A. Burlón, A.J. Kreiner, S. White, J.C. Yanch, B. Blackburn and D. Gierga
Proc. of the "9th International Symposium on Neutron Capture Therapy for Cancer", International Convention Center, Osaka, Japan, October 2-6, 2000.
Program and Abstracts of the Ninth International Symposium on Neutron Capture Therapy for Cancer (NCT OSAKA 2000), KUR Reports, Osaka (2000) 53
The use of the 13C(d,n)14N reaction at Ed =1.5 MeV for accelerator-based boron neutron capture therapy is investigated. Among the deuteron-induced reactions at low incident energy, the 13C(d,n)14N reaction is one of the best because of the advantages of carbon as a target material and its large cross section. The deuteron beam was produced by a tandem accelerator at MIT's Laboratory for Accelerator Beam Applications. The resulting neutron spectra were evaluated in terms of RBE-dose rates at different depths inside a water-filled brain phantom using a heavy water moderator and lead reflector assembly. Dosimetry results were obtained using the dual ionization chamber technique for fast neutrons and photons and bare and cadmium-covered gold foils for the thermal neutron flux.

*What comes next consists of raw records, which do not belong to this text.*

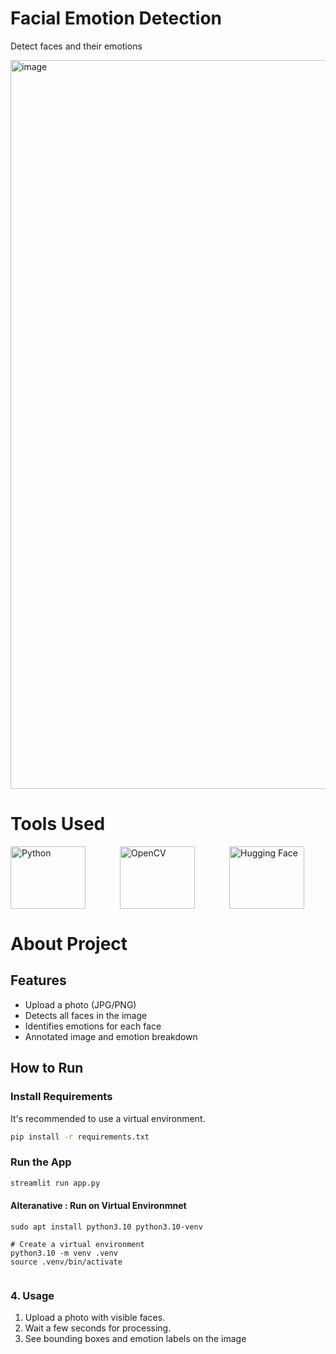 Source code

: # Facial Emotion Detection

Detect faces and their emotions 

<img width="1920" height="1166" alt="image" src="https://github.com/user-attachments/assets/4d8281dd-e5c5-4a35-b09a-048b2055c107" />

# Tools Used

<p style="display: flex; justify-content: start; gap: 55px;">
  <img src="https://upload.wikimedia.org/wikipedia/commons/c/c3/Python-logo-notext.svg" alt="Python" height="100" width="120"/>
  <img src="https://upload.wikimedia.org/wikipedia/commons/3/32/OpenCV_Logo_with_text_svg_version.svg" alt="OpenCV" height="100" width="120"/>
  <img src="https://huggingface.co/front/assets/huggingface_logo.svg" alt="Hugging Face" height="100" width="120"/>
</p>

# About Project

## Features

- Upload a photo (JPG/PNG)
- Detects all faces in the image
- Identifies emotions for each face 
- Annotated image and emotion breakdown

## How to Run

### Install Requirements

It's recommended to use a virtual environment.

```bash
pip install -r requirements.txt
```

### Run the App

```bash
streamlit run app.py
```

#### Alteranative : Run on Virtual Environmnet
```
sudo apt install python3.10 python3.10-venv

# Create a virtual environment
python3.10 -m venv .venv
source .venv/bin/activate


```


### 4. Usage

1. Upload a photo with visible faces.
2. Wait a few seconds for processing.
3. See bounding boxes and emotion labels on the image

The RBE-doses in tumor and healthy tissue were calculated from experimental data assuming a tumor 10B concentration of 40 ppm and a healthy tissue 10B concentration of 11 ppm. All results were simulated using the code MCNP, a Monte Carlo neutron and photon transport code. A treatment time of 90 minutes was obtained for a tumor located at 5.7 cm depth within the brain, assuming a 20 RBE-Gy dose in a single beam session and a 4 mA deuteron current.